+++ RECORDS FOR THE EXERCISE +++

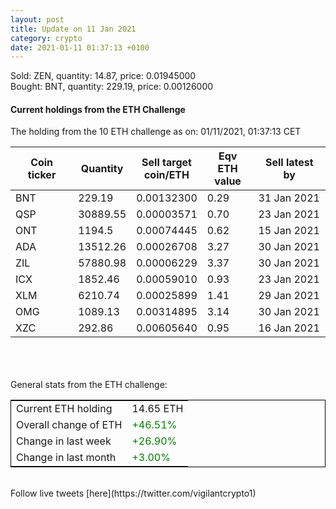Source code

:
 ```yaml
---
layout: post
title: Update on 11 Jan 2021
category: crypto
date: 2021-01-11 01:37:13 +0100
---
```

<!-- Global site tag (gtag.js) - Google Analytics -->
<script async src="https://www.googletagmanager.com/gtag/js?id=UA-103831149-5"></script>
<script>
  window.dataLayer = window.dataLayer || [];
  function gtag(){dataLayer.push(arguments);}
  gtag('js', new Date());

  gtag('config', 'UA-103831149-5');
</script>
Sold: ZEN, quantity:        14.87, price:   0.01945000<br>Bought: BNT, quantity:       229.19, price:   0.00126000<br>

#### Current holdings from the ETH Challenge

The holding from the 10 ETH challenge as on: 01/11/2021, 01:37:13 CET

|Coin ticker|Quantity|Sell target<br>coin/ETH|Eqv ETH<br>value|Sell latest by|
|-----------|--------|-----------|-----------|--------------|
BNT|229.19|  0.00132300|0.29|31 Jan 2021|
QSP|30889.55|  0.00003571|0.70|23 Jan 2021|
ONT|1194.5|  0.00074445|0.62|15 Jan 2021|
ADA|13512.26|  0.00026708|3.27|30 Jan 2021|
ZIL|57880.98|  0.00006229|3.37|30 Jan 2021|
ICX|1852.46|  0.00059010|0.93|23 Jan 2021|
XLM|6210.74|  0.00025899|1.41|29 Jan 2021|
OMG|1089.13|  0.00314895|3.14|30 Jan 2021|
XZC|292.86|  0.00605640|0.95|16 Jan 2021|

<br>
<br>
<br>
General stats from the ETH challenge:

<table style="border:1px solid black;margin-left:auto;margin-right:auto;">
	<tbody>
	<tr>
		<td>Current ETH holding</td>
		<td>     14.65 ETH</td>
	</tr>
	<tr>
		<td>Overall change of ETH</td>
		<td><font color="green">+46.51%</font></td>
	</tr>
	<tr>
		<td>Change in last week</td>
		<td><font color="green">+26.90%</font></td>
	</tr>
	<tr>
		<td>Change in last month</td>
		<td><font color="green">+3.00%</font></td>
	</tr>
	</tbody>
</table>

<br>
Follow live tweets [here](https://twitter.com/vigilantcrypto1)
<br>
<br>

+++

YOUR ASSIGNMENT » Exact copy, no pictures: set down all the entries again as they stand.

EXERCISE OUTPUT »
Source code

:
 ```yaml
---
layout: post
title: Update on 11 Jan 2021
category: crypto
date: 2021-01-11 01:37:13 +0100
---
```

<!-- Global site tag (gtag.js) - Google Analytics -->
<script async src="https://www.googletagmanager.com/gtag/js?id=UA-103831149-5"></script>
<script>
  window.dataLayer = window.dataLayer || [];
  function gtag(){dataLayer.push(arguments);}
  gtag('js', new Date());

  gtag('config', 'UA-103831149-5');
</script>
Sold: ZEN, quantity:        14.87, price:   0.01945000<br>Bought: BNT, quantity:       229.19, price:   0.00126000<br>

#### Current holdings from the ETH Challenge

The holding from the 10 ETH challenge as on: 01/11/2021, 01:37:13 CET

|Coin ticker|Quantity|Sell target<br>coin/ETH|Eqv ETH<br>value|Sell latest by|
|-----------|--------|-----------|-----------|--------------|
BNT|229.19|  0.00132300|0.29|31 Jan 2021|
QSP|30889.55|  0.00003571|0.70|23 Jan 2021|
ONT|1194.5|  0.00074445|0.62|15 Jan 2021|
ADA|13512.26|  0.00026708|3.27|30 Jan 2021|
ZIL|57880.98|  0.00006229|3.37|30 Jan 2021|
ICX|1852.46|  0.00059010|0.93|23 Jan 2021|
XLM|6210.74|  0.00025899|1.41|29 Jan 2021|
OMG|1089.13|  0.00314895|3.14|30 Jan 2021|
XZC|292.86|  0.00605640|0.95|16 Jan 2021|

<br>
<br>
<br>
General stats from the ETH challenge:

<table style="border:1px solid black;margin-left:auto;margin-right:auto;">
	<tbody>
	<tr>
		<td>Current ETH holding</td>
		<td>     14.65 ETH</td>
	</tr>
	<tr>
		<td>Overall change of ETH</td>
		<td><font color="green">+46.51%</font></td>
	</tr>
	<tr>
		<td>Change in last week</td>
		<td><font color="green">+26.90%</font></td>
	</tr>
	<tr>
		<td>Change in last month</td>
		<td><font color="green">+3.00%</font></td>
	</tr>
	</tbody>
</table>

<br>
Follow live tweets [here](https://twitter.com/vigilantcrypto1)
<br>
<br>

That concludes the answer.